Jatengvox.com – Upaya pengendalian tuberkulosis (TBC) di Indonesia terus menunjukkan hasil menggembirakan. Berdasarkan data Sistem Informasi TBC (SITB) hingga Oktober 2025, tercatat sebanyak 621 ribu kasus berhasil ditemukan — setara dengan 57 persen dari estimasi nasional.
Dari jumlah tersebut, lebih dari 562 ribu pasien (90 persen) telah menjalani pengobatan, menandakan peningkatan signifikan dalam akses layanan kesehatan dan efektivitas strategi nasional penanganan TBC. Capaian ini sekaligus mencerminkan komitmen pemerintah dalam memperluas jangkauan diagnosis serta pengobatan hingga ke daerah terpencil.
Selain penemuan kasus aktif, Program Terapi Pencegahan TBC (TPT) juga mencatat lonjakan yang cukup signifikan. Hingga September 2025, lebih dari 143 ribu orang telah menjalani TPT — hampir dua kali lipat dibandingkan periode yang sama tahun sebelumnya.
Program ini menyasar individu dengan risiko tinggi tertular TBC, seperti keluarga pasien dan kelompok rentan lainnya. Tujuannya, agar penularan dapat diputus sebelum penyakit berkembang.
Wakil Menteri Kesehatan Benjamin Paulus Octavianus menuturkan bahwa pemerintah kini memperkuat sistem pemantauan berbasis digital di lebih dari 7.000 puskesmas di seluruh Indonesia. “Kalau angka kasus yang ditemukan naik, itu bukan berarti penyakitnya bertambah banyak. Justru artinya kita bekerja lebih keras menemukan pasien yang sebelumnya tidak terdiagnosis,” ujarnya dalam Temu Media di Jakarta, Jumat (17/10/2025).

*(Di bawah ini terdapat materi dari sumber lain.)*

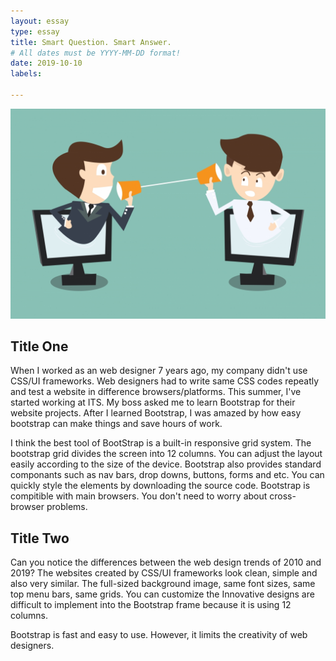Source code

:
 ```yaml
---
layout: essay
type: essay
title: Smart Question. Smart Answer.
# All dates must be YYYY-MM-DD format!
date: 2019-10-10
labels:

---
```

<img class="ui image" src="../images/communication.jpg">

## Title One
When I worked as an web designer 7 years ago, my company didn't use CSS/UI frameworks. Web designers had to write same CSS codes repeatly and test a website in difference browsers/platforms. This summer, I've started working at ITS. My boss asked me to learn Bootstrap for their website projects. After I learned Bootstrap, I was amazed by how easy bootstrap can make things and save hours of work.
			
I think the best tool of BootStrap is a built-in responsive grid system. The bootstrap grid divides the screen into 12 columns. You can adjust the layout easily according to the size of the device. Bootstrap also provides standard componants such as nav bars, drop downs, buttons, forms and etc. You can quickly style the elements by downloading the source code. Bootstrap is compitible with main browsers. You don't need to worry about cross-browser problems.

## Title Two
Can you notice the differences between the web design trends of 2010 and 2019? 
The websites created by CSS/UI frameworks look clean, simple and also very similar. The full-sized background image, same font sizes, same top menu bars, same grids.  You can customize the 
Innovative designs are difficult to implement into the Bootstrap frame because it is using 12 columns.
			
Bootstrap is fast and easy to use. However, it limits the creativity of web designers. 
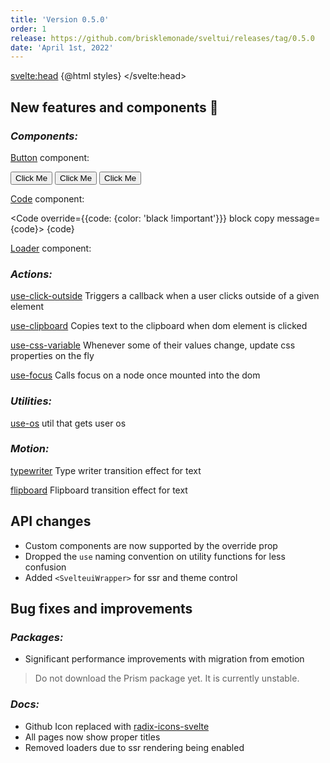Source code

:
 ```yaml
---
title: 'Version 0.5.0'
order: 1
release: https://github.com/brisklemonade/sveltui/releases/tag/0.5.0
date: 'April 1st, 2022'
---
```


<script lang='ts'>
    import { Button, Loader, Code, Group } from '@svelteuidev/core'
    import { clickoutside, clipboard, cssvariable, focus } from '@svelteuidev/actions'
    import { flipboard, typewriter } from '@svelteuidev/motion'
    import { MinorHeading } from 'components'
 
    const code = `
        const a = 5
        const b = 3

        console.log(a + b)
    `
    const styles = `<style id='svelteui-inject-body' type='text/css'>.article>*:nth-child(3){margin-top:1rem!important;}<\/style>`;
</script>

<svelte:head>
{@html styles}
</svelte:head>

<MinorHeading />

## New features and components 🎉

### _Components:_

[Button](core/button) component:

<Group>
    <Button>Click Me</Button>
    <Button variant='gradient' gradient={{from: 'green', to: 'orange', deg: 45}}>Click Me</Button>
    <Button variant='gradient' compact uppercase>Click Me</Button>
</Group>

[Code](core/code) component:

<Code override={{code: {color: 'black !important'}}} block copy message={code}>
{code}
</Code>

[Loader](core/loader) component:

<Group>
    <Loader color='green' size='lg' variant='bars' />
    <Loader color='pink' size='lg' />
    <Loader size='lg' variant='dots' />
</Group>

### _Actions:_

[use-click-outside](actions/use-click-outside) Triggers a callback when a user clicks outside of a given element

[use-clipboard](actions/use-clipboard) Copies text to the clipboard when dom element is clicked

[use-css-variable](actions/use-css-variable) Whenever some of their values change, update css properties on the fly

[use-focus](actions/use-focus) Calls focus on a node once mounted into the dom

### _Utilities:_

[use-os](utilities/os) util that gets user os

### _Motion:_

[typewriter](motion/typewriter) Type writer transition effect for text

[flipboard](motion/flipboard) Flipboard transition effect for text

## API changes

- Custom components are now supported by the override prop
- Dropped the `use` naming convention on utility functions for less confusion
- Added `<SvelteuiWrapper>` for ssr and theme control

## Bug fixes and improvements

### _Packages:_

- Significant performance improvements with migration from emotion

> Do not download the Prism package yet. It is currently unstable.

### _Docs:_

- Github Icon replaced with [radix-icons-svelte](https://www.npmjs.com/package/radix-icons-svelte)
- All pages now show proper titles
- Removed loaders due to ssr rendering being enabled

Menurutnya, peningkatan deteksi dini menjadi langkah penting dalam menekan penularan. “Selama kumannya masih ada dan tidak ditemukan, penularan akan terus terjadi. Karena itu, target kami tahun depan justru menemukan lebih banyak lagi — bahkan bisa sampai satu setengah juta kasus,” tambahnya.
Meski capaian membaik, penanganan TBC Resistan Obat (TBC RO) masih menjadi tantangan utama. Wakil Menteri Kesehatan Dante Saksono Harbuwono mengungkapkan bahwa tingkat keberhasilan pengobatan TBC RO baru mencapai 59 persen, angka yang dinilainya masih perlu ditingkatkan.
Menurutnya, tantangan terbesar bukan hanya pada obat, tetapi juga pada kesiapan tenaga kesehatan di lapangan. “Keberhasilan pengendalian TBC RO sangat ditentukan oleh kemampuan dokter, perawat, dan tenaga farmasi dalam mendiagnosis, mengobati, dan mendampingi pasien hingga akhir terapi,” ujarnya.
Ia menekankan pentingnya pelatihan berkelanjutan bagi tenaga medis, serta dukungan logistik dan sistem rujukan yang lebih efisien agar pasien tidak terputus di tengah pengobatan.